Liver dysfunction in patients with COVID-19 (coronavirus disease 2019) has been described. However, it is not clear if the presence of abnormal liver function tests at presentation was related to underlying undiagnosed liver disease, or a result of the viral infection.We retrospectively examined the first 554 consecutive polymerase chain reaction positive SARS-CoV-2 patients admitted from February 2020 to April 2020 to our academic medical centre. We reviewed their clinical data, chest radiography and laboratory studies obtained within 24 hour of admission.Despite similar hemodynamic parameters, we found significant aspartate transaminase elevation (64 ± 141 vs 35 ± 23 U/L, P < .001) in those with pneumonia compared to those without. Elevated liver enzymes were seen in 102 patients (18.4%).
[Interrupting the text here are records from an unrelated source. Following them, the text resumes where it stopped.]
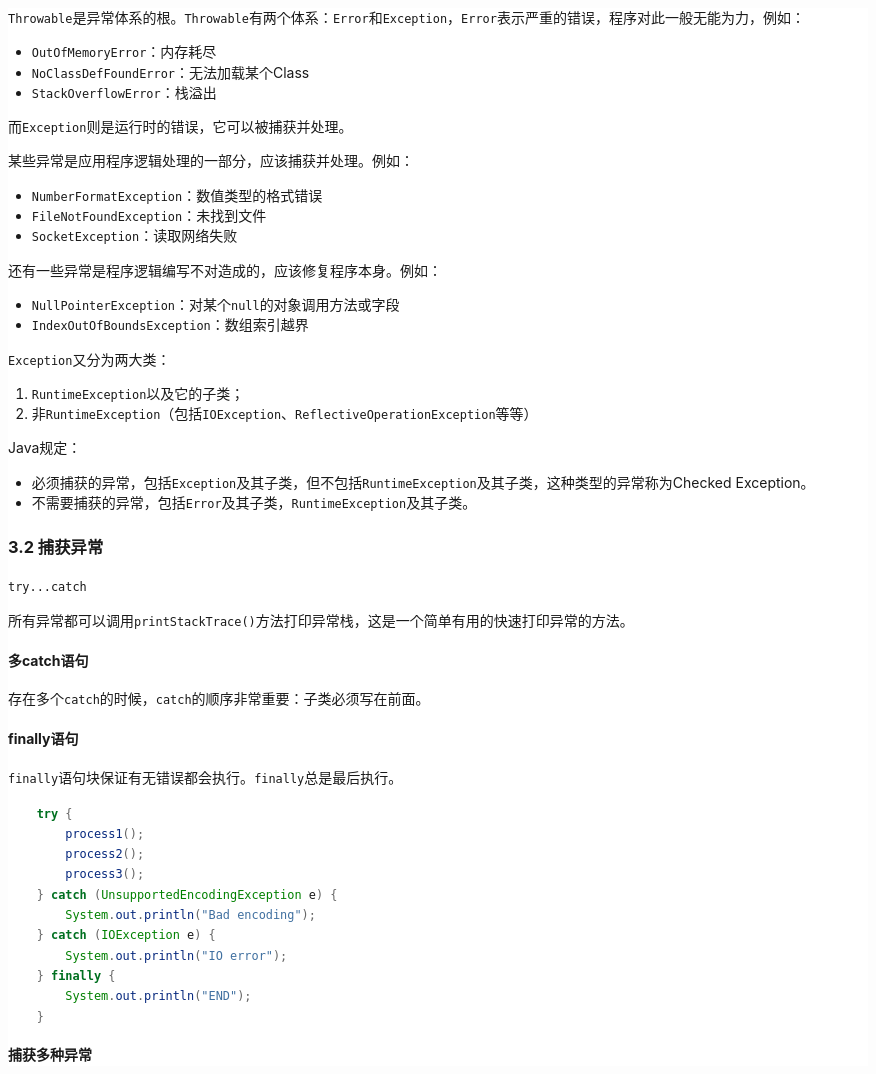 `Throwable`是异常体系的根。`Throwable`有两个体系：`Error`和`Exception`，`Error`表示严重的错误，程序对此一般无能为力，例如：

- `OutOfMemoryError`：内存耗尽
- `NoClassDefFoundError`：无法加载某个Class
- `StackOverflowError`：栈溢出

而`Exception`则是运行时的错误，它可以被捕获并处理。

某些异常是应用程序逻辑处理的一部分，应该捕获并处理。例如：

- `NumberFormatException`：数值类型的格式错误
- `FileNotFoundException`：未找到文件
- `SocketException`：读取网络失败

还有一些异常是程序逻辑编写不对造成的，应该修复程序本身。例如：

- `NullPointerException`：对某个`null`的对象调用方法或字段
- `IndexOutOfBoundsException`：数组索引越界

`Exception`又分为两大类：

1. `RuntimeException`以及它的子类；
2. 非`RuntimeException`（包括`IOException`、`ReflectiveOperationException`等等）

Java规定：

- 必须捕获的异常，包括`Exception`及其子类，但不包括`RuntimeException`及其子类，这种类型的异常称为Checked Exception。
- 不需要捕获的异常，包括`Error`及其子类，`RuntimeException`及其子类。

### 3.2 捕获异常

`try...catch`

所有异常都可以调用`printStackTrace()`方法打印异常栈，这是一个简单有用的快速打印异常的方法。

#### 多catch语句

存在多个`catch`的时候，`catch`的顺序非常重要：子类必须写在前面。

#### finally语句

`finally`语句块保证有无错误都会执行。`finally`总是最后执行。
```java
    try {
        process1();
        process2();
        process3();
    } catch (UnsupportedEncodingException e) {
        System.out.println("Bad encoding");
    } catch (IOException e) {
        System.out.println("IO error");
    } finally {
        System.out.println("END");
    }
```


#### 捕获多种异常
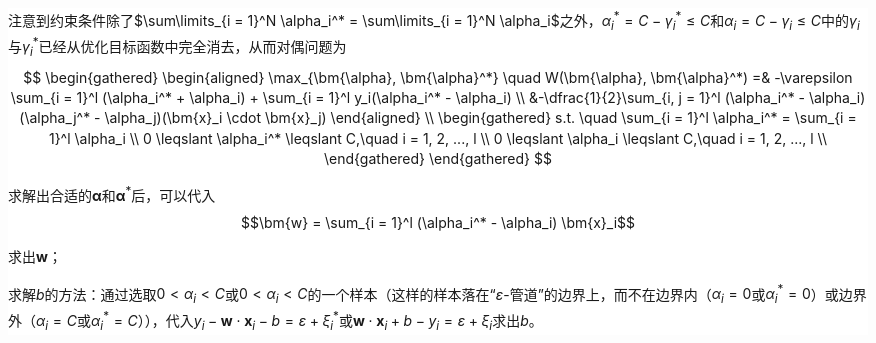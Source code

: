 注意到约束条件除了$\sum\limits_{i = 1}^N \alpha_i^* = \sum\limits_{i = 1}^N \alpha_i$之外，$\alpha_i^* = C - \gamma_i^* \leqslant C$和$\alpha_i = C - \gamma_i \leqslant C$中的$\gamma_i$与$\gamma_i^*$已经从优化目标函数中完全消去，从而对偶问题为
$$
\begin{gathered}
   \begin{aligned}
       \max_{\bm{\alpha}, \bm{\alpha}^*} \quad W(\bm{\alpha}, \bm{\alpha}^*) =& -\varepsilon \sum_{i = 1}^l (\alpha_i^* + \alpha_i) + \sum_{i = 1}^l y_i(\alpha_i^* - \alpha_i) \\
       &-\dfrac{1}{2}\sum_{i, j = 1}^l (\alpha_i^* - \alpha_i)(\alpha_j^* - \alpha_j)(\bm{x}_i \cdot \bm{x}_j)
   \end{aligned} \\
   \begin{gathered}
      s.t. \quad \sum_{i = 1}^l \alpha_i^* = \sum_{i = 1}^l \alpha_i \\
      0 \leqslant \alpha_i^* \leqslant C,\quad i = 1, 2, ..., l \\
      0 \leqslant \alpha_i \leqslant C,\quad i = 1, 2, ..., l \\
   \end{gathered}
\end{gathered}
$$

求解出合适的$\bm{\alpha}$和$\bm{\alpha}^*$后，可以代入
$$\bm{w} = \sum_{i = 1}^l (\alpha_i^* - \alpha_i) \bm{x}_i$$

求出$\bm{w}$；

求解$b$的方法：通过选取$0 < \alpha_i < C$或$0 < \alpha_i < C$的一个样本（这样的样本落在“$\varepsilon$-管道”的边界上，而不在边界内（$\alpha_i = 0$或$\alpha_i^* = 0$）或边界外（$\alpha_i = C$或$\alpha_i^* = C$）），代入$y_i - \bm{w} \cdot \bm{x}_i - b = \varepsilon + \xi_i^*$或$\bm{w} \cdot \bm{x}_i + b - y_i = \varepsilon + \xi_i$求出$b$。
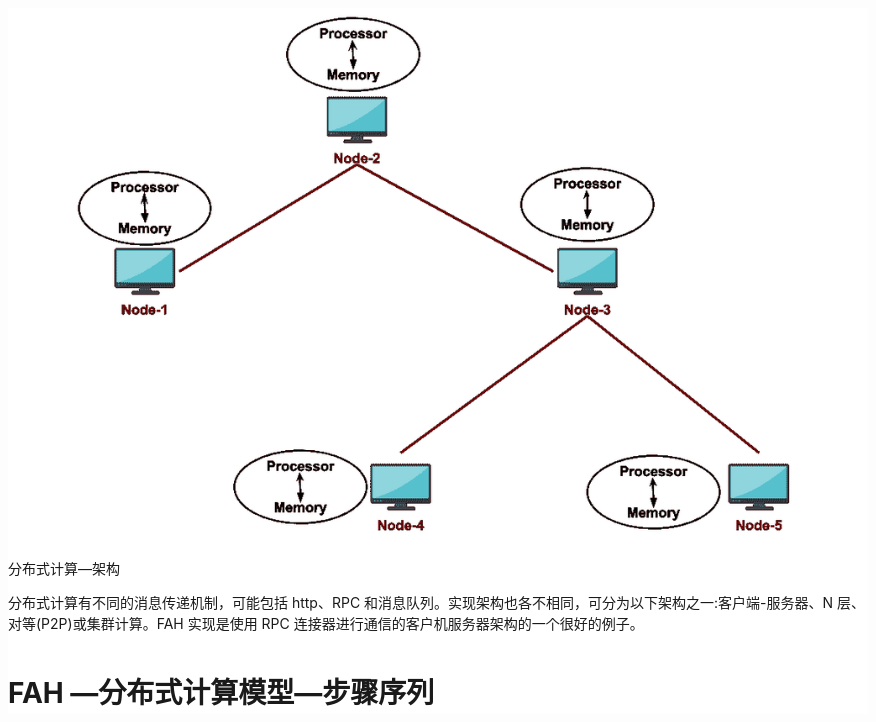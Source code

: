 ![](img/4048fe3a2125e2c75ead3fe0d0f34dbf.png)

分布式计算—架构

分布式计算有不同的消息传递机制，可能包括 http、RPC 和消息队列。实现架构也各不相同，可分为以下架构之一:客户端-服务器、N 层、对等(P2P)或集群计算。FAH 实现是使用 RPC 连接器进行通信的客户机服务器架构的一个很好的例子。

# FAH —分布式计算模型—步骤序列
They presented with higher temperatures (38.5 ± 0.9 vs 37.5 ± 0.8 degC, P = .011), higher total white cell counts (6.95 ± 2.29 vs 6.39 ± 2.19 x109/L, P = .021), serum ferritin (240 ± 274 vs 165 ± 198 ng/ml, P = .002) and lactate dehydrogenase (632 ± 912 vs 389 ± 107 U/L, P < .001). These patients were more likely to require intensive care (6.9% vs 2.7% P = .036) and mechanical ventilation (5.9% vs 2.2%, P = .046). Migrant workers from dormitories had a higher rate of baseline liver function test abnormalities (88/425 vs 14/129, P = .01), which were more likely to persist at the time of discharge.Despite relatively mild COVID-19 disease, there was a significant prevalence of liver dysfunction, particularly amongst migrant workers. Elevated liver enzymes were associated with more severe disease, despite similar haemodynamic characteristics. Future studies should explore whether pre-existing liver disease may predispose to more severe COVID-19 disease.

摘要

尽管 COVID-19 患者存在肝功能异常的情况,但目前尚不清楚患者在就诊时的肝功能异常是由未确诊的基础肝病引起的,还是由病毒感染引起的。我们回顾性地检查了 2020 年 2 月至 4 月期间我院收治的前 554 名连续聚合酶链反应阳性 SARS-CoV-2 患者的临床资料、入院 24 小时内的胸部 X 线和实验室研究结果。尽管血流动力学参数相似,但我们发现肺炎患者的天门冬氨酸转氨酶显著升高(64±141 vs 35±23 U/L,P<0.001)。102 例(18.4%)患者出现肝酶升高。这些患者的体温较高(38.5±0.9 vs 37.5±0.8℃,P=0.011),总白细胞计数较高(6.95±2.29 vs 6.39±2.19×109/L,P=0.021),血清铁蛋白(240±274 vs 165±198 ng/ml,P=0.002)和乳酸脱氢酶(632±912 vs 389±107 U/L,P<0.001)较高。这些患者更有可能需要入住重症监护病房(6.9% vs 2.7%,P=0.036)和机械通气(5.9% vs 2.2%,P=0.046)。来自宿舍的农民工基础肝功能检查异常率较高(425 例中有 88 例 vs 129 例中有 14 例,P=0.01),且在出院时肝功能异常更有可能持续存在。尽管 COVID-19 病情相对较轻,但仍有相当高的肝功能障碍患病率,特别是在农民工中。尽管血液动力学特征相似,但肝酶升高与更严重的疾病相关。未来的研究应该探讨是否预先存在的肝病可能使 COVID-19 病情恶化。